- _EXERCISE PROMPT_:
Go through the lines below and transcribe each one exactly.

- _INPUT_:

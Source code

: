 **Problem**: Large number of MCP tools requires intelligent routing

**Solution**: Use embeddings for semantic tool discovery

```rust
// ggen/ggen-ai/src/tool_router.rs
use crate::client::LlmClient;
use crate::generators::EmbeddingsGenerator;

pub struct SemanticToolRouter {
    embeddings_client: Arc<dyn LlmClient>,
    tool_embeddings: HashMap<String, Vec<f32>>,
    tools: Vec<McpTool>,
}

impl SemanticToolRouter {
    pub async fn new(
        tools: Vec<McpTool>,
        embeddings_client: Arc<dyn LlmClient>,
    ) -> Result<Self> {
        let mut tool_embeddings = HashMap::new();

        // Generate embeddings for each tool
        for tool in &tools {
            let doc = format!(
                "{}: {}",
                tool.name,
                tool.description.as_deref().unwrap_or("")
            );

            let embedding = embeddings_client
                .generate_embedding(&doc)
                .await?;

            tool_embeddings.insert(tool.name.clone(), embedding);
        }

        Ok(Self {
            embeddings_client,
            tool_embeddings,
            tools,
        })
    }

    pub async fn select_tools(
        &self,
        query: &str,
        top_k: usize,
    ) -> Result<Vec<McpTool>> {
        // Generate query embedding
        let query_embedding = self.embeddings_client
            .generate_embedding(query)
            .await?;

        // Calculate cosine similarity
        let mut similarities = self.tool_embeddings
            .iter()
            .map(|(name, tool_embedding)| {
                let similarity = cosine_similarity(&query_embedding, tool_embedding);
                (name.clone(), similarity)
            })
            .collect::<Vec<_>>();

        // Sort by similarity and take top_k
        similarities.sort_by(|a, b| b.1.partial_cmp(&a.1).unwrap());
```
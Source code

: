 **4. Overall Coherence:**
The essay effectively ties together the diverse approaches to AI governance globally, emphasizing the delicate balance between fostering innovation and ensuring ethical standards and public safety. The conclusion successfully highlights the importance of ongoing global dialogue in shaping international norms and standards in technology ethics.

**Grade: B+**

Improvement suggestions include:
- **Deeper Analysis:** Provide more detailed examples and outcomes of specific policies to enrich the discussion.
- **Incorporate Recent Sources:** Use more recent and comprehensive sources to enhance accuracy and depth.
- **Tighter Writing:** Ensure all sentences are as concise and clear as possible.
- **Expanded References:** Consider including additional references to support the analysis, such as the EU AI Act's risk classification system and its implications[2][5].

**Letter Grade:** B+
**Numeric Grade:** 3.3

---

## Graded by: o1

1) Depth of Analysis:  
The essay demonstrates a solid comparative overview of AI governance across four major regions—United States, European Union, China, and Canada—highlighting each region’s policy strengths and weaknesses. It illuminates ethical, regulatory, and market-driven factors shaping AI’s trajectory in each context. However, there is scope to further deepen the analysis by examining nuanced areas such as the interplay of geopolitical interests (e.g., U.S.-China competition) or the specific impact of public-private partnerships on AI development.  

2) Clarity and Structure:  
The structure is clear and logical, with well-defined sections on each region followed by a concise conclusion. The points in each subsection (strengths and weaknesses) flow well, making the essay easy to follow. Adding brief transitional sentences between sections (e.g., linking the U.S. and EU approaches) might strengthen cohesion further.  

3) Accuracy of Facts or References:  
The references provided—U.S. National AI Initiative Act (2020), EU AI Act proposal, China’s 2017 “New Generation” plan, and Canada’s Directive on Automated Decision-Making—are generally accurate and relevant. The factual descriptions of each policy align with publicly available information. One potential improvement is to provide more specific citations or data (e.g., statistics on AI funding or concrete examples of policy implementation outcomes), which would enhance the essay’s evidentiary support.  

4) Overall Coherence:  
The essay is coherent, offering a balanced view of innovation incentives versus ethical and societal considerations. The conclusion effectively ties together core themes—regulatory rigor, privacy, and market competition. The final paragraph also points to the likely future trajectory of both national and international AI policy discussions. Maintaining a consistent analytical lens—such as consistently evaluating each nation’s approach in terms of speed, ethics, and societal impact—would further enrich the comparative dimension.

- _REPLY_:
Source code

: **Problem**: Large number of MCP tools requires intelligent routing

**Solution**: Use embeddings for semantic tool discovery

```rust
// ggen/ggen-ai/src/tool_router.rs
use crate::client::LlmClient;
use crate::generators::EmbeddingsGenerator;

pub struct SemanticToolRouter {
    embeddings_client: Arc<dyn LlmClient>,
    tool_embeddings: HashMap<String, Vec<f32>>,
    tools: Vec<McpTool>,
}

impl SemanticToolRouter {
    pub async fn new(
        tools: Vec<McpTool>,
        embeddings_client: Arc<dyn LlmClient>,
    ) -> Result<Self> {
        let mut tool_embeddings = HashMap::new();

        // Generate embeddings for each tool
        for tool in &tools {
            let doc = format!(
                "{}: {}",
                tool.name,
                tool.description.as_deref().unwrap_or("")
            );

            let embedding = embeddings_client
                .generate_embedding(&doc)
                .await?;

            tool_embeddings.insert(tool.name.clone(), embedding);
        }

        Ok(Self {
            embeddings_client,
            tool_embeddings,
            tools,
        })
    }

    pub async fn select_tools(
        &self,
        query: &str,
        top_k: usize,
    ) -> Result<Vec<McpTool>> {
        // Generate query embedding
        let query_embedding = self.embeddings_client
            .generate_embedding(query)
            .await?;

        // Calculate cosine similarity
        let mut similarities = self.tool_embeddings
            .iter()
            .map(|(name, tool_embedding)| {
                let similarity = cosine_similarity(&query_embedding, tool_embedding);
                (name.clone(), similarity)
            })
            .collect::<Vec<_>>();

        // Sort by similarity and take top_k
        similarities.sort_by(|a, b| b.1.partial_cmp(&a.1).unwrap());
```
Source code

: **4. Overall Coherence:**
The essay effectively ties together the diverse approaches to AI governance globally, emphasizing the delicate balance between fostering innovation and ensuring ethical standards and public safety. The conclusion successfully highlights the importance of ongoing global dialogue in shaping international norms and standards in technology ethics.

**Grade: B+**

Improvement suggestions include:
- **Deeper Analysis:** Provide more detailed examples and outcomes of specific policies to enrich the discussion.
- **Incorporate Recent Sources:** Use more recent and comprehensive sources to enhance accuracy and depth.
- **Tighter Writing:** Ensure all sentences are as concise and clear as possible.
- **Expanded References:** Consider including additional references to support the analysis, such as the EU AI Act's risk classification system and its implications[2][5].

**Letter Grade:** B+
**Numeric Grade:** 3.3

---

## Graded by: o1

1) Depth of Analysis:  
The essay demonstrates a solid comparative overview of AI governance across four major regions—United States, European Union, China, and Canada—highlighting each region’s policy strengths and weaknesses. It illuminates ethical, regulatory, and market-driven factors shaping AI’s trajectory in each context. However, there is scope to further deepen the analysis by examining nuanced areas such as the interplay of geopolitical interests (e.g., U.S.-China competition) or the specific impact of public-private partnerships on AI development.  

2) Clarity and Structure:  
The structure is clear and logical, with well-defined sections on each region followed by a concise conclusion. The points in each subsection (strengths and weaknesses) flow well, making the essay easy to follow. Adding brief transitional sentences between sections (e.g., linking the U.S. and EU approaches) might strengthen cohesion further.  

3) Accuracy of Facts or References:  
The references provided—U.S. National AI Initiative Act (2020), EU AI Act proposal, China’s 2017 “New Generation” plan, and Canada’s Directive on Automated Decision-Making—are generally accurate and relevant. The factual descriptions of each policy align with publicly available information. One potential improvement is to provide more specific citations or data (e.g., statistics on AI funding or concrete examples of policy implementation outcomes), which would enhance the essay’s evidentiary support.  

4) Overall Coherence:  
The essay is coherent, offering a balanced view of innovation incentives versus ethical and societal considerations. The conclusion effectively ties together core themes—regulatory rigor, privacy, and market competition. The final paragraph also points to the likely future trajectory of both national and international AI policy discussions. Maintaining a consistent analytical lens—such as consistently evaluating each nation’s approach in terms of speed, ethics, and societal impact—would further enrich the comparative dimension.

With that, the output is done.